◆ Task prompt: The answer should contain only the lines from the beginning of the entries through the line that holds "Modifies Slot |", given again exactly, with no pictures.

◆ Data to process:
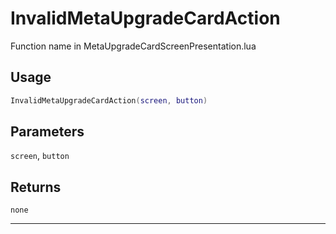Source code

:# InvalidMetaUpgradeCardAction
Function name in MetaUpgradeCardScreenPresentation.lua
## Usage
```lua
InvalidMetaUpgradeCardAction(screen, button)
```
## Parameters
`screen`, `button`
## Returns
`none`

---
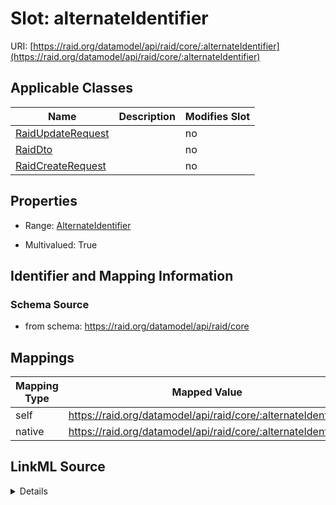 

# Slot: alternateIdentifier



URI: [https://raid.org/datamodel/api/raid/core/:alternateIdentifier](https://raid.org/datamodel/api/raid/core/:alternateIdentifier)



<!-- no inheritance hierarchy -->





## Applicable Classes

| Name | Description | Modifies Slot |
| --- | --- | --- |
| [RaidUpdateRequest](../classes/RaidUpdateRequest.md) |  |  no  |
| [RaidDto](../classes/RaidDto.md) |  |  no  |
| [RaidCreateRequest](../classes/RaidCreateRequest.md) |  |  no  |







## Properties

* Range: [AlternateIdentifier](../classes/AlternateIdentifier.md)

* Multivalued: True





## Identifier and Mapping Information







### Schema Source


* from schema: https://raid.org/datamodel/api/raid/core




## Mappings

| Mapping Type | Mapped Value |
| ---  | ---  |
| self | https://raid.org/datamodel/api/raid/core/:alternateIdentifier |
| native | https://raid.org/datamodel/api/raid/core/:alternateIdentifier |




## LinkML Source

<details>
```yaml
name: alternateIdentifier
from_schema: https://raid.org/datamodel/api/raid/core
rank: 1000
alias: alternateIdentifier
domain_of:
- RaidDto
range: AlternateIdentifier
multivalued: true
inlined: true
inlined_as_list: true

```
</details>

◆ Answer to this exercise:
Source code

:# InvalidMetaUpgradeCardAction
Function name in MetaUpgradeCardScreenPresentation.lua
## Usage
```lua
InvalidMetaUpgradeCardAction(screen, button)
```
## Parameters
`screen`, `button`
## Returns
`none`

---

# Slot: alternateIdentifier



URI: [https://raid.org/datamodel/api/raid/core/:alternateIdentifier](https://raid.org/datamodel/api/raid/core/:alternateIdentifier)



<!-- no inheritance hierarchy -->





## Applicable Classes

| Name | Description | Modifies Slot |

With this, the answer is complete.